[Recorded data]
****************************************
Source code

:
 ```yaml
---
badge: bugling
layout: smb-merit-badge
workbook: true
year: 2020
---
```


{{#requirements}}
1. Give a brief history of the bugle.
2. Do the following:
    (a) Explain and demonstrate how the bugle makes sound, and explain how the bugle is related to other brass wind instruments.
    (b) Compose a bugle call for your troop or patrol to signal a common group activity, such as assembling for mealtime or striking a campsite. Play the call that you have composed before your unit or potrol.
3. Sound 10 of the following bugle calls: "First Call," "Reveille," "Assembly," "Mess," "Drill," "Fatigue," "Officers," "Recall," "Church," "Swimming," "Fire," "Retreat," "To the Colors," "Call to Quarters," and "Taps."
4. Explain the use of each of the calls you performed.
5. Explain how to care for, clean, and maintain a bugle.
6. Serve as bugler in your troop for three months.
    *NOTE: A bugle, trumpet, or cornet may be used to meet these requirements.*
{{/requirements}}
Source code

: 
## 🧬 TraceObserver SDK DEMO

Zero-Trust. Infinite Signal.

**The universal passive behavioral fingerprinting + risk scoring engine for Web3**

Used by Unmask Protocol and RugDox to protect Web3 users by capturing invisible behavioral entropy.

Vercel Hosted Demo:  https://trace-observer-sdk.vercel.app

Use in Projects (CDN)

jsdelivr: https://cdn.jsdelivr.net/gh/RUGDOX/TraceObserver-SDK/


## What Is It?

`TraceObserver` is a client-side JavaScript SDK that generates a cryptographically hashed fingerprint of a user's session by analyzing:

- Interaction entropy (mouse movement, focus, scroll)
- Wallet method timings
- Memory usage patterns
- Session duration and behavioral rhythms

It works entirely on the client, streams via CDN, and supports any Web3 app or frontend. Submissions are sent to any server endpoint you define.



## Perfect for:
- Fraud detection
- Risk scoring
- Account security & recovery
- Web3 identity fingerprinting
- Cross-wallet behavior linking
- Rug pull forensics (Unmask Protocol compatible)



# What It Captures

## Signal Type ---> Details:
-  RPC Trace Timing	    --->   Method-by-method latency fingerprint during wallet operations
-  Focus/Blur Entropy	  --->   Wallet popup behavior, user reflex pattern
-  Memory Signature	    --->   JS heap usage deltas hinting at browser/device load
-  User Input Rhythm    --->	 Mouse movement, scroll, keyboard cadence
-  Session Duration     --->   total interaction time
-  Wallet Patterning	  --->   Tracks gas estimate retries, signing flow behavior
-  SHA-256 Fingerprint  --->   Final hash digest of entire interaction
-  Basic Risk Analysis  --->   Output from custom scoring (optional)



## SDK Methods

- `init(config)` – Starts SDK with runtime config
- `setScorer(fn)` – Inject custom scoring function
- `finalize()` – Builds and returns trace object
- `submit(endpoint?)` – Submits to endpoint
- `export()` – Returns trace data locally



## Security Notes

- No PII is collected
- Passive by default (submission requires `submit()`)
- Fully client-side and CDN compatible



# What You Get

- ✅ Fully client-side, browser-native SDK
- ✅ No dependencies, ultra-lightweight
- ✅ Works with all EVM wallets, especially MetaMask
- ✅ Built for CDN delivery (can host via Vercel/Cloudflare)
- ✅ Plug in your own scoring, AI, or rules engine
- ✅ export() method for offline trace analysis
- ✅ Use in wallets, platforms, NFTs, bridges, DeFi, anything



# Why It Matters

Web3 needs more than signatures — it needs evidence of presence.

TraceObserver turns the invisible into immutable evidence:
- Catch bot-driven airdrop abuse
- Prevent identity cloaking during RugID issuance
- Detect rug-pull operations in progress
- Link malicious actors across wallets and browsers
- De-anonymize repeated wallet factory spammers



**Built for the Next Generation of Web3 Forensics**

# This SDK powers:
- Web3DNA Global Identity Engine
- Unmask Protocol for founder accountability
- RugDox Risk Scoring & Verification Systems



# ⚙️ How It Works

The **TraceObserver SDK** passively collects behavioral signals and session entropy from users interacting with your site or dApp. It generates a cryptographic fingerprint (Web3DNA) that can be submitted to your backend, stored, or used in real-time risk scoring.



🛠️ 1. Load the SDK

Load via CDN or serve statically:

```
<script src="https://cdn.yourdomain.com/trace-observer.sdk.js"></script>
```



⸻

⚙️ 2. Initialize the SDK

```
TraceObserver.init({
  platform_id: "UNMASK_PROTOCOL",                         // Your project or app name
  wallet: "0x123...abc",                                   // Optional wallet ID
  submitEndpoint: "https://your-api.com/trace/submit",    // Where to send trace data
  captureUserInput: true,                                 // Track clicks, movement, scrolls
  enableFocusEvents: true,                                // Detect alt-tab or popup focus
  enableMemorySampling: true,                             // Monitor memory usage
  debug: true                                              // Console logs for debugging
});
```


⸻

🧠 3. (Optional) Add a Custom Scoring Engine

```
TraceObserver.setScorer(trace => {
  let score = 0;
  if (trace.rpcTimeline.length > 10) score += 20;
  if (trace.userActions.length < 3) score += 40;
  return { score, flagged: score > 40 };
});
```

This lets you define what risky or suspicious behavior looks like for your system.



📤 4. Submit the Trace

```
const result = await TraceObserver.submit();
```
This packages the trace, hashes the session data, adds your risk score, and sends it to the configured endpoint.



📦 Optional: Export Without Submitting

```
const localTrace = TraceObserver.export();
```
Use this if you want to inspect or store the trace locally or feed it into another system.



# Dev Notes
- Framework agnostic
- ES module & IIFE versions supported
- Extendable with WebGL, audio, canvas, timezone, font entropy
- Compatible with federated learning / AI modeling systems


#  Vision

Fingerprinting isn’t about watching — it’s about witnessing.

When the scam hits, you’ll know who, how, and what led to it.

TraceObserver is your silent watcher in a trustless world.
****************************************
» WHAT YOU SHOULD DO
Copy out all the records exactly.

» WRITTEN ANSWER
Source code

:
 ```yaml
---
badge: bugling
layout: smb-merit-badge
workbook: true
year: 2020
---
```


{{#requirements}}
1. Give a brief history of the bugle.
2. Do the following:
    (a) Explain and demonstrate how the bugle makes sound, and explain how the bugle is related to other brass wind instruments.
    (b) Compose a bugle call for your troop or patrol to signal a common group activity, such as assembling for mealtime or striking a campsite. Play the call that you have composed before your unit or potrol.
3. Sound 10 of the following bugle calls: "First Call," "Reveille," "Assembly," "Mess," "Drill," "Fatigue," "Officers," "Recall," "Church," "Swimming," "Fire," "Retreat," "To the Colors," "Call to Quarters," and "Taps."
4. Explain the use of each of the calls you performed.
5. Explain how to care for, clean, and maintain a bugle.
6. Serve as bugler in your troop for three months.
    *NOTE: A bugle, trumpet, or cornet may be used to meet these requirements.*
{{/requirements}}
Source code

: 
## 🧬 TraceObserver SDK DEMO

Zero-Trust. Infinite Signal.

**The universal passive behavioral fingerprinting + risk scoring engine for Web3**

Used by Unmask Protocol and RugDox to protect Web3 users by capturing invisible behavioral entropy.

Vercel Hosted Demo:  https://trace-observer-sdk.vercel.app

Use in Projects (CDN)

jsdelivr: https://cdn.jsdelivr.net/gh/RUGDOX/TraceObserver-SDK/


## What Is It?

`TraceObserver` is a client-side JavaScript SDK that generates a cryptographically hashed fingerprint of a user's session by analyzing:

- Interaction entropy (mouse movement, focus, scroll)
- Wallet method timings
- Memory usage patterns
- Session duration and behavioral rhythms

It works entirely on the client, streams via CDN, and supports any Web3 app or frontend. Submissions are sent to any server endpoint you define.



## Perfect for:
- Fraud detection
- Risk scoring
- Account security & recovery
- Web3 identity fingerprinting
- Cross-wallet behavior linking
- Rug pull forensics (Unmask Protocol compatible)



# What It Captures

## Signal Type ---> Details:
-  RPC Trace Timing	    --->   Method-by-method latency fingerprint during wallet operations
-  Focus/Blur Entropy	  --->   Wallet popup behavior, user reflex pattern
-  Memory Signature	    --->   JS heap usage deltas hinting at browser/device load
-  User Input Rhythm    --->	 Mouse movement, scroll, keyboard cadence
-  Session Duration     --->   total interaction time
-  Wallet Patterning	  --->   Tracks gas estimate retries, signing flow behavior
-  SHA-256 Fingerprint  --->   Final hash digest of entire interaction
-  Basic Risk Analysis  --->   Output from custom scoring (optional)



## SDK Methods

- `init(config)` – Starts SDK with runtime config
- `setScorer(fn)` – Inject custom scoring function
- `finalize()` – Builds and returns trace object
- `submit(endpoint?)` – Submits to endpoint
- `export()` – Returns trace data locally



## Security Notes

- No PII is collected
- Passive by default (submission requires `submit()`)
- Fully client-side and CDN compatible



# What You Get

- ✅ Fully client-side, browser-native SDK
- ✅ No dependencies, ultra-lightweight
- ✅ Works with all EVM wallets, especially MetaMask
- ✅ Built for CDN delivery (can host via Vercel/Cloudflare)
- ✅ Plug in your own scoring, AI, or rules engine
- ✅ export() method for offline trace analysis
- ✅ Use in wallets, platforms, NFTs, bridges, DeFi, anything



# Why It Matters

Web3 needs more than signatures — it needs evidence of presence.

TraceObserver turns the invisible into immutable evidence:
- Catch bot-driven airdrop abuse
- Prevent identity cloaking during RugID issuance
- Detect rug-pull operations in progress
- Link malicious actors across wallets and browsers
- De-anonymize repeated wallet factory spammers



**Built for the Next Generation of Web3 Forensics**

# This SDK powers:
- Web3DNA Global Identity Engine
- Unmask Protocol for founder accountability
- RugDox Risk Scoring & Verification Systems



# ⚙️ How It Works

The **TraceObserver SDK** passively collects behavioral signals and session entropy from users interacting with your site or dApp. It generates a cryptographic fingerprint (Web3DNA) that can be submitted to your backend, stored, or used in real-time risk scoring.



🛠️ 1. Load the SDK

Load via CDN or serve statically:

```
<script src="https://cdn.yourdomain.com/trace-observer.sdk.js"></script>
```



⸻

⚙️ 2. Initialize the SDK

```
TraceObserver.init({
  platform_id: "UNMASK_PROTOCOL",                         // Your project or app name
  wallet: "0x123...abc",                                   // Optional wallet ID
  submitEndpoint: "https://your-api.com/trace/submit",    // Where to send trace data
  captureUserInput: true,                                 // Track clicks, movement, scrolls
  enableFocusEvents: true,                                // Detect alt-tab or popup focus
  enableMemorySampling: true,                             // Monitor memory usage
  debug: true                                              // Console logs for debugging
});
```


⸻

🧠 3. (Optional) Add a Custom Scoring Engine

```
TraceObserver.setScorer(trace => {
  let score = 0;
  if (trace.rpcTimeline.length > 10) score += 20;
  if (trace.userActions.length < 3) score += 40;
  return { score, flagged: score > 40 };
});
```

This lets you define what risky or suspicious behavior looks like for your system.



📤 4. Submit the Trace

```
const result = await TraceObserver.submit();
```
This packages the trace, hashes the session data, adds your risk score, and sends it to the configured endpoint.



📦 Optional: Export Without Submitting

```
const localTrace = TraceObserver.export();
```
Use this if you want to inspect or store the trace locally or feed it into another system.



# Dev Notes
- Framework agnostic
- ES module & IIFE versions supported
- Extendable with WebGL, audio, canvas, timezone, font entropy
- Compatible with federated learning / AI modeling systems


#  Vision

Fingerprinting isn’t about watching — it’s about witnessing.

When the scam hits, you’ll know who, how, and what led to it.

TraceObserver is your silent watcher in a trustless world.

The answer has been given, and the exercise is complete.